The authors conclude that there is a different interpretation to the often observed failure of human beings to act rationally as defined by common economic theories. “If we do not act in accordance with axiomatic rationality and maximise our subjective expected utility, it is not because we are stupid but because we are smart. And it is because we are smart that humans have become the dominant species on Earth. Our intelligence is designed for large worlds, not small. Human intelligence is effective at understanding complex problems within an imperfectly defined context, and at finding courses of action which are good enough to get us through the remains of the day and the rest of our lives. The idea that our intelligence is defective because we are inferior to computers in solving certain kinds of routine mathematical puzzles fails to recognise that few real problems have the character of mathematical puzzles. The assertion that our cognition is defective by virtue of systematic ‘biases’ or ‘natural stupidity’ is implausible in the light of the evolutionary origins of that cognitive ability. If it were adaptive to be like computers we would have evolved to be more like computers than we are. ” [KING]
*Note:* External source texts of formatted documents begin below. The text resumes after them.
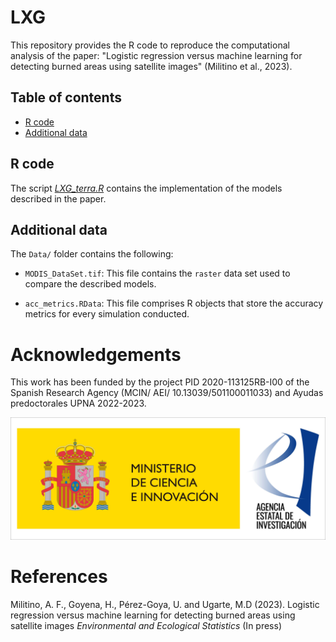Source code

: # LXG
This repository provides the R code to reproduce the computational analysis of the paper: "Logistic regression versus machine learning for detecting burned areas using satellite images" (Militino et al., 2023).

## Table of contents

- [R code](#R-code)
- [Additional data](#Additional-data)

## R code

The script [*LXG_terra.R*](https://github.com/spatialstatisticsupna/PPXG/blob/main/LXG_terra.R) contains the implementation of the models described in the paper.

## Additional data

The `Data/` folder contains the following:

- `MODIS_DataSet.tif`: This file contains the `raster` data set used to compare the described models.

- `acc_metrics.RData`: This file comprises R objects that store the accuracy metrics for every simulation conducted.

# Acknowledgements
This work has been funded by the project PID 2020-113125RB-I00 of the Spanish Research Agency (MCIN/ AEI/ 10.13039/501100011033) and Ayudas predoctorales UPNA 2022-2023.

![image](https://github.com/spatialstatisticsupna/LXG/blob/main/micin-aei.jpg)

# References

Militino, A. F., Goyena, H., Pérez-Goya, U. and Ugarte, M.D (2023). Logistic regression versus machine learning for detecting burned areas using satellite images _Environmental and Ecological Statistics_ (In press)
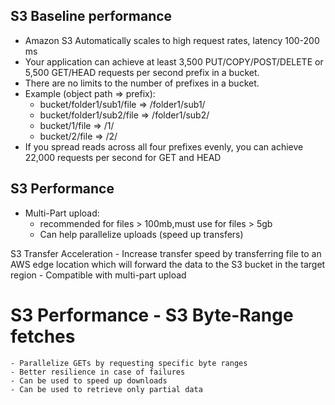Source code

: ## S3 Baseline performance

- Amazon S3 Automatically scales to high request rates, latency 100-200 ms
- Your application can achieve at least 3,500 PUT/COPY/POST/DELETE or 5,500 GET/HEAD requests per second prefix in a bucket.
- There are no limits to the number of prefixes in a bucket.
- Example (object path => prefix):
    - bucket/folder1/sub1/file => /folder1/sub1/
    - bucket/folder1/sub2/file => /folder1/sub2/
    - bucket/1/file => /1/
    - bucket/2/file => /2/
- If you spread reads across all four prefixes evenly, you can achieve 22,000
requests per second for GET and HEAD

## S3 Performance

- Multi-Part upload:
    - recommended for files > 100mb,must use for files > 5gb
    - Can help parallelize uploads (speed up transfers)

S3 Transfer Acceleration
    - Increase transfer speed by transferring file to an AWS edge location which will forward the data to the S3 bucket in the target region
    - Compatible with multi-part upload

# S3 Performance - S3 Byte-Range fetches
    - Parallelize GETs by requesting specific byte ranges 
    - Better resilience in case of failures
    - Can be used to speed up downloads
    - Can be used to retrieve only partial data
The book is a very thorough venture into the follies of people that are fooled by randomness and forced to provide a sense of certainty in a world of genuine uncertainty.
It exposes how made up numbers nevertheless instill a feeling of security and all too often provide a convenient excuse for decisions. It casts a lot of doubt on the mainstream schools of thought in economics.
An interesting book, but far too long-winded and lengthy for my personal taste.
Source:
[KING] King, Mervyn. Radical Uncertainty: Decision-making for an unknowable future . Little, Brown Book Group. Kindle-Version.